The first meeting in Norfolk, in November 2014, and the second meeting in the Netherlands (RCE Rhine-Meuse), in April 2015, were good opportunities to explore the principles behind the guiding idea of the project.  During the kick-off meeting project members shared their experiences, ethos, and current methodologies for evaluating impact. They also discussed the role of outdoor learning in general, environmental education and education for sustainability in the context of their work. This was put in a practical context with the groups that ACEWild is targeting such as vulnerable students, those demonstrating ‘challenging behaviour’; those that do (or will) struggle with the traditional curriculum and are (or will) be at risk of becoming NEET (not in education employment or training).  

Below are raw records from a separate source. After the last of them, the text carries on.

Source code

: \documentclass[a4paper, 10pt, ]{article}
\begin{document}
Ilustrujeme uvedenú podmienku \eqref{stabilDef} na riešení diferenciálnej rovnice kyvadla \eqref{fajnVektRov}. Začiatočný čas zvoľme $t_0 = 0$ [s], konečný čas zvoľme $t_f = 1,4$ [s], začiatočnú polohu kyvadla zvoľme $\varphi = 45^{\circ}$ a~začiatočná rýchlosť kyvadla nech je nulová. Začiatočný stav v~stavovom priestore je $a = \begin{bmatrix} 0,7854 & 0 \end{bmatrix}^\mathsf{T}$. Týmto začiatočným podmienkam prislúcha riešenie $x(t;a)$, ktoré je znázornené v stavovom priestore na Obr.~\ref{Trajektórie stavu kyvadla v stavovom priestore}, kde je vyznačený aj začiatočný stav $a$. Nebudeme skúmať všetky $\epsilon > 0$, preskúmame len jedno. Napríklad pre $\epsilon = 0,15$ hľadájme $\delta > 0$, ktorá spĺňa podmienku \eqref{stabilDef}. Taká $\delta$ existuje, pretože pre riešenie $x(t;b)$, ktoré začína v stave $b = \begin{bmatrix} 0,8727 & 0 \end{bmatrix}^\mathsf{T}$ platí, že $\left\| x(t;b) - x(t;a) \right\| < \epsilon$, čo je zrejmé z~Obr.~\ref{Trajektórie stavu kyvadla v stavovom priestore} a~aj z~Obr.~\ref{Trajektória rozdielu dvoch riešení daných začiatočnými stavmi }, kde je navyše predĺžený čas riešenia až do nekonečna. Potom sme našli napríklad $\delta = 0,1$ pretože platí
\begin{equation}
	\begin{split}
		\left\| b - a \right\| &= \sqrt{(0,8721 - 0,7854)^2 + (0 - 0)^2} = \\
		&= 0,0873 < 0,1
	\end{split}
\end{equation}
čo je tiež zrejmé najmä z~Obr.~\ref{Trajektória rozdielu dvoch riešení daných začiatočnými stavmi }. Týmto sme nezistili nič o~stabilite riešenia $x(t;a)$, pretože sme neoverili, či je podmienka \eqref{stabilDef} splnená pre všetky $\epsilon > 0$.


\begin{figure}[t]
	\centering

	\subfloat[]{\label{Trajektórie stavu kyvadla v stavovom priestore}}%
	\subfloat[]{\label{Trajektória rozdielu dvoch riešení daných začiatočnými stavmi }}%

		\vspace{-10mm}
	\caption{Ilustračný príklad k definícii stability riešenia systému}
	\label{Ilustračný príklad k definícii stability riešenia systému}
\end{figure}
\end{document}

Project members recognised that there were differences in opinions about methods applied and how a programme and ‘replicable model’ could look like in each country. Every country had a different starting point in terms of education in the area. Everyone agreed that it was important to implement the project in such a way that would account for this, without losing focus of the original concept and idea.

All partners analysed their activities using action research methodology and developed a summary presentation analysing the impact of the programme. A case study format was developed to help share best practices and disseminate the programme benefits widely. All partners were encouraged to use this as a starting point for developing their own case studies. During the second meeting, participants discussed, developed and shared several evaluation tools which can be found on the ACEWild website. 

Recently, a third meeting took place at RCE Oldenburger Münsterland (Vechta, Germany) where all partners presented their first results. It showed that the evaluation tools were not only reasonable but also implementable. The results of the outdoor activities seemed positive and definitely worth further evaluation over a longer period of time. Observations showed that the students did improve in confidence. Emotional wellbeing however was hard to measure. Overall students improved their speaking and listening skills and their cooperative way of interacting.

In summary the outdoor learning courses seemed to have had an impact on the well-being, behaviour, and mindset of the pupils. The evaluation provided evidence that the programme seemed to work for young people with challenging behaviours. The project is to be continued.